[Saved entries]
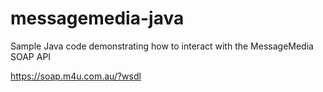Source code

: messagemedia-java
=================

Sample Java code demonstrating how to interact with the MessageMedia SOAP API

https://soap.m4u.com.au/?wsdl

> [Exercise aim] Pictures do not belong in the copy. Output all of the records exactly.

> [Your solution]
Source code

: messagemedia-java
=================

Sample Java code demonstrating how to interact with the MessageMedia SOAP API

https://soap.m4u.com.au/?wsdl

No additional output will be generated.